両親休暇について議論してきた国家委員会は9月14日、両親休暇の期間を両親双方が有給で取得できる5カ月(計10カ月)と両親の希望によりどちらか一方が取得できる5カ月にする改革案を発表した。現在は、両親双方が2カ月取得でき、残りの9カ月は両親の選択によりどちらか一方が取得できる。両親手当の額は、賃金の80%であり、2006年7月1日からは、月額手当の上限が3万3100スウェーデン・クローネに引き上げられる予定である。
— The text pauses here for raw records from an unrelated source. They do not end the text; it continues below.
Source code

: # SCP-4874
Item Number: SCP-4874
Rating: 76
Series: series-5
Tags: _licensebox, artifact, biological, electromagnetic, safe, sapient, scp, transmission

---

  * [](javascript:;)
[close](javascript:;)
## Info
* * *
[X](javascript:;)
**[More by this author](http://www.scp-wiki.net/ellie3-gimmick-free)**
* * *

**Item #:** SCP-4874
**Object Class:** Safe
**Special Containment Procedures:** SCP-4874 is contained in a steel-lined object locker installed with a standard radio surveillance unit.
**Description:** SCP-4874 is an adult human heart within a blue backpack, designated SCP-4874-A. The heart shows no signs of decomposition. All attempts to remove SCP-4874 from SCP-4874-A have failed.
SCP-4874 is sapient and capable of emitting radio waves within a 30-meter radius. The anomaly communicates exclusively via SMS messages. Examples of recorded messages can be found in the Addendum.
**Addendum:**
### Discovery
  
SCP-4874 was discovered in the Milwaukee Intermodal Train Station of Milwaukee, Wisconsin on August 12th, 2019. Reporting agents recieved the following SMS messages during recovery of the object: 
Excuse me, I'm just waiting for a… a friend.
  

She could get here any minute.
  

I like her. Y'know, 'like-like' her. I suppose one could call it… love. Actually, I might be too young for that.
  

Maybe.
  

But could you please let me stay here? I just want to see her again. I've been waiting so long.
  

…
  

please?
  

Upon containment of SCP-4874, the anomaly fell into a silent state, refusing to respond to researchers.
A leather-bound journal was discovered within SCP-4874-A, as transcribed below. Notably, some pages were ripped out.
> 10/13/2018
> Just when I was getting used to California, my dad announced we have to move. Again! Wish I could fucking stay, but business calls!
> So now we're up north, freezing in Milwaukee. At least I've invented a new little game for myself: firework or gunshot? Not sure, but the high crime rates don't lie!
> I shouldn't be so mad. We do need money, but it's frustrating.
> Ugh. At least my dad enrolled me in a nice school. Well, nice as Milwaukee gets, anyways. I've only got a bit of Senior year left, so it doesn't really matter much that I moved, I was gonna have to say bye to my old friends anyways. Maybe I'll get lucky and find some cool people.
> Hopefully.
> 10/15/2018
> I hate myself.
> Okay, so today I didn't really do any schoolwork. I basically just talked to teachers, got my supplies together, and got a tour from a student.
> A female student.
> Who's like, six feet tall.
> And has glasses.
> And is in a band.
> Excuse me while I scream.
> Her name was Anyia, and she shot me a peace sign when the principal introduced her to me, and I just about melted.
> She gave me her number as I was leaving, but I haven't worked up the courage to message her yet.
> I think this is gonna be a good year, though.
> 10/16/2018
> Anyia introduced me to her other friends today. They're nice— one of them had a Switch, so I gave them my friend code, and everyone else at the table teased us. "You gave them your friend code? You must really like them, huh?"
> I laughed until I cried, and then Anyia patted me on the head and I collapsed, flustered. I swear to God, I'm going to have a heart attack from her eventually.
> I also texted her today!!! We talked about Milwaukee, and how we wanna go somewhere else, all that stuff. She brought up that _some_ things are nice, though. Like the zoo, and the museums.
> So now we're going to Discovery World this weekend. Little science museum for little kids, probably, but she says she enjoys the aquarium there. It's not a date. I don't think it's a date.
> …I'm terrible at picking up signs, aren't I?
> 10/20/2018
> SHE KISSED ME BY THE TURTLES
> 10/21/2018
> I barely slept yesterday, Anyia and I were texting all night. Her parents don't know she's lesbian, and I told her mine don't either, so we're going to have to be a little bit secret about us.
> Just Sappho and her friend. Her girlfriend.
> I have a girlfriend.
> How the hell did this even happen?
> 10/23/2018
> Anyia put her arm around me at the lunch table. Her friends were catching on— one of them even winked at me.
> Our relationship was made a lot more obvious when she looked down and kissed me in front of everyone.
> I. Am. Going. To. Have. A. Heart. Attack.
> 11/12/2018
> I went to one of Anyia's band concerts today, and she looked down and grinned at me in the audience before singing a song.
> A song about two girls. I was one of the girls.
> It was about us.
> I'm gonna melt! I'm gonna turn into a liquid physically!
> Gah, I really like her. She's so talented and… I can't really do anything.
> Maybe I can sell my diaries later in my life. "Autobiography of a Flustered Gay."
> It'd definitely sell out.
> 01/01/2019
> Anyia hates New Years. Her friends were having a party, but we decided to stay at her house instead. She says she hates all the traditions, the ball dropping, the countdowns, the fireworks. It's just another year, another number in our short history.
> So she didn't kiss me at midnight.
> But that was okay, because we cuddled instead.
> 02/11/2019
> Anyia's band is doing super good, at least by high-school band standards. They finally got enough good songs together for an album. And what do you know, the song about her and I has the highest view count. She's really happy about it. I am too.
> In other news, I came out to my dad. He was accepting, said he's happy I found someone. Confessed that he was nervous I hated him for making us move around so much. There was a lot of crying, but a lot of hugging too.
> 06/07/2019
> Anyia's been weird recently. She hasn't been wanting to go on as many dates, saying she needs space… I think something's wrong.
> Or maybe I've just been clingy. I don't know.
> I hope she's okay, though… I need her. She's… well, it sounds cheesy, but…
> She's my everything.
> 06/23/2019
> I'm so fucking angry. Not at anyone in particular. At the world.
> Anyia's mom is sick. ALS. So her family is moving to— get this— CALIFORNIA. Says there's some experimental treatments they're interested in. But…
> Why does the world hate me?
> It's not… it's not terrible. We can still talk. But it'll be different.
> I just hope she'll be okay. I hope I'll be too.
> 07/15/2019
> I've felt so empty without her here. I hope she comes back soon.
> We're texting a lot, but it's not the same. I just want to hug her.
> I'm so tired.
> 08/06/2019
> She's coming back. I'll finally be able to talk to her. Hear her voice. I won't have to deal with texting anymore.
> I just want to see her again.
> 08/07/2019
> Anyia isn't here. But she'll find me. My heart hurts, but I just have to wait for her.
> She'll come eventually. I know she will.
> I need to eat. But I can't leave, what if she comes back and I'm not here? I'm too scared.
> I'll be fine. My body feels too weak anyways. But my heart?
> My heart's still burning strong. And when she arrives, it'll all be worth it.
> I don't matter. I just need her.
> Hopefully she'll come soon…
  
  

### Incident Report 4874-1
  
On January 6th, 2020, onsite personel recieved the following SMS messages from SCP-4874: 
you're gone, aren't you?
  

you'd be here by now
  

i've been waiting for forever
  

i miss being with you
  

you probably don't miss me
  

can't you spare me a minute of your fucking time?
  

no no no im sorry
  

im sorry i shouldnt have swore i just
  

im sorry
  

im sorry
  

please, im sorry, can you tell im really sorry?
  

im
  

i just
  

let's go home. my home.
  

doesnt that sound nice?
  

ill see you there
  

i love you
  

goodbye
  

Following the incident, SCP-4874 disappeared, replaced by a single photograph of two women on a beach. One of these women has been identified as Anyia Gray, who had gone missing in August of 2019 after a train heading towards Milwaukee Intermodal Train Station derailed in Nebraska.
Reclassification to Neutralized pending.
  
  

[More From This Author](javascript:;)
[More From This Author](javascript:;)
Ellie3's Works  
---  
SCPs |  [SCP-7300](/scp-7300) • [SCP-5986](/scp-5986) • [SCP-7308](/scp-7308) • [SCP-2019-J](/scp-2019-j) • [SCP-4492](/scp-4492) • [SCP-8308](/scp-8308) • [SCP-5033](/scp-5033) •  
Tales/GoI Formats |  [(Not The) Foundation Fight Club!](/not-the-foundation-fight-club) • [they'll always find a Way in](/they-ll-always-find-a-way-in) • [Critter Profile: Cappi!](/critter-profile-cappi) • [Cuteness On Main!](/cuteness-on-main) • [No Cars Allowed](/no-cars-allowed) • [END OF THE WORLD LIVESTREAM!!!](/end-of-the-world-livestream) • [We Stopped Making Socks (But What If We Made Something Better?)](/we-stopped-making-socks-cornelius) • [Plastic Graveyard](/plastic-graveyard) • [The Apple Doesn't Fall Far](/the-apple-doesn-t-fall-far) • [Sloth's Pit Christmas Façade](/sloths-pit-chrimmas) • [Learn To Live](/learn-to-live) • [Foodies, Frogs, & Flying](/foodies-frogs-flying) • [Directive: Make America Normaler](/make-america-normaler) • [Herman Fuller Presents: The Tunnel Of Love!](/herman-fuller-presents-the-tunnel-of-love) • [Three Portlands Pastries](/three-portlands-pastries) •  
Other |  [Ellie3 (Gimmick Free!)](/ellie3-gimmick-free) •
改革案は、両親休暇を取得する父親がわずか18%しかいないという事実に基づく。その分母親が子どもと一緒に家にいる期間が長くなるため、母親は職業キャリアと賃金の両方を失っている、と委員会は指摘する。最近の法改正により両親休暇を取得する両親には高い雇用保証が与えられたが、両親休暇取得者に他の従業員と同等の賃上げを適用するかどうかは使用者の裁量となっている。実際は、依然として、妊娠した女性を追い出したり、育児している母親を雇い入れようとしない数多くの使用者が存在する。

国家委員会の提案は、両親休暇を半分づつ両親双方に割り当てる最も民主的な配分と、キリスト教民主党が要求する民間育児サービスの購入や両親どちらかの給与に利用できる現金給付との間の妥協の産物であった。

世論調査は、大多数の国民が現在の制度に満足していることを示している。そのため社会民主党が来年の総選挙前に、両親保険をさらに平等主義の方向に導く改革に乗り出すかどうかは疑わしい。しかし、この問題は、間違いなく今年秋の社民党大会において熱心に討議されるであろう。

スウェーデン労働組合総同盟(LO)は、国家委員会が提案した両親休暇制度の改革案を支持している。LOは、9月18日に発表した報告書の中で、男性の両親休暇取得者はすぐにフルタイムの仕事に復帰できる一方で、両親休暇を終えた女性のフルタイムの仕事は減少していくだろう、と警告する。LOの研究者は、これらの事実は、労働組合の政策を、両親間で両親休暇を等しく配分という方向に導くと示唆している。問題は、使用者を含む社会全体に、すべての階層の平等を実現するための雇用および福祉政策を推進する政治的圧力があるかどうかである。

統計によると、女性の75%、男性の94%が、子どもが生まれる前にフルタイムで働いている。しかし、両親休暇後は、女性の47%しかフルタイムの職に就いていないのに対し、男性は93%がフルタイムの職に戻っている。

さらにブルーカラーの女性の場合、出産前にフルタイムの仕事に就いているのは54%であり、このうち両親休暇後にフルタイムの仕事に戻っている者はわずか39%しかしない。ホワイトカラーの場合、この数字は、それぞれ88%、50%となっている。

これは、労働市場で最も弱い立場にいる女性が経済的自立において最も困難な立場に置かれている状況を示している。男性が家庭の主たる稼ぎ手で、女性の責任は家事と育児であるという考え方を色濃く反映している。言い換えれば、両親休暇政策の形成も、ジェンダー平等の問題というよりも階層問題となっている。